Saved entries
───

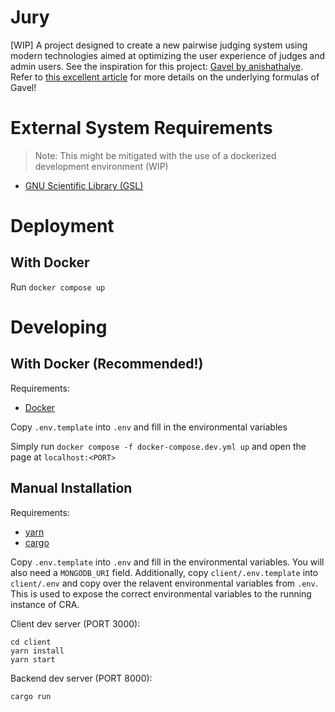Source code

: # Jury

[WIP] A project designed to create a new pairwise judging system using modern technologies aimed at optimizing the user experience of judges and admin users. See the inspiration for this project: [Gavel by anishathalye](https://github.com/anishathalye/gavel). Refer to [this excellent article](https://www.anishathalye.com/2015/03/07/designing-a-better-judging-system/) for more details on the underlying formulas of Gavel!

# External System Requirements

> Note: This might be mitigated with the use of a dockerized development environment (WIP)

* [GNU Scientific Library (GSL)](https://www.gnu.org/software/gsl/)

# Deployment

## With Docker

Run `docker compose up`

# Developing

## With Docker (Recommended!)

Requirements:

* [Docker](https://www.docker.com/)

Copy `.env.template` into `.env` and fill in the environmental variables

Simply run `docker compose -f docker-compose.dev.yml up` and open the page at `localhost:<PORT>`

## Manual Installation

Requirements:

* [yarn](https://yarnpkg.com/)
* [cargo](https://doc.rust-lang.org/cargo/)

Copy `.env.template` into `.env` and fill in the environmental variables. You will also need a `MONGODB_URI` field.
Additionally, copy `client/.env.template` into `client/.env` and copy over the relavent environmental variables from `.env`.
This is used to expose the correct environmental variables to the running instance of CRA.

Client dev server (PORT 3000):

```
cd client
yarn install
yarn start
```

Backend dev server (PORT 8000):

```
cargo run
```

───

§ **WHAT YOU ARE ASKED TO DO**
Every line of the records must come back unchanged, except that pictures are dropped.

§ **RESPONSE AREA**
Source code

: # Jury

[WIP] A project designed to create a new pairwise judging system using modern technologies aimed at optimizing the user experience of judges and admin users. See the inspiration for this project: [Gavel by anishathalye](https://github.com/anishathalye/gavel). Refer to [this excellent article](https://www.anishathalye.com/2015/03/07/designing-a-better-judging-system/) for more details on the underlying formulas of Gavel!

# External System Requirements

> Note: This might be mitigated with the use of a dockerized development environment (WIP)

* [GNU Scientific Library (GSL)](https://www.gnu.org/software/gsl/)

# Deployment

## With Docker

Run `docker compose up`

# Developing

## With Docker (Recommended!)

Requirements:

* [Docker](https://www.docker.com/)

Copy `.env.template` into `.env` and fill in the environmental variables

Simply run `docker compose -f docker-compose.dev.yml up` and open the page at `localhost:<PORT>`

## Manual Installation

Requirements:

* [yarn](https://yarnpkg.com/)
* [cargo](https://doc.rust-lang.org/cargo/)

Copy `.env.template` into `.env` and fill in the environmental variables. You will also need a `MONGODB_URI` field.
Additionally, copy `client/.env.template` into `client/.env` and copy over the relavent environmental variables from `.env`.
This is used to expose the correct environmental variables to the running instance of CRA.

Client dev server (PORT 3000):

```
cd client
yarn install
yarn start
```

Backend dev server (PORT 8000):

```
cargo run
```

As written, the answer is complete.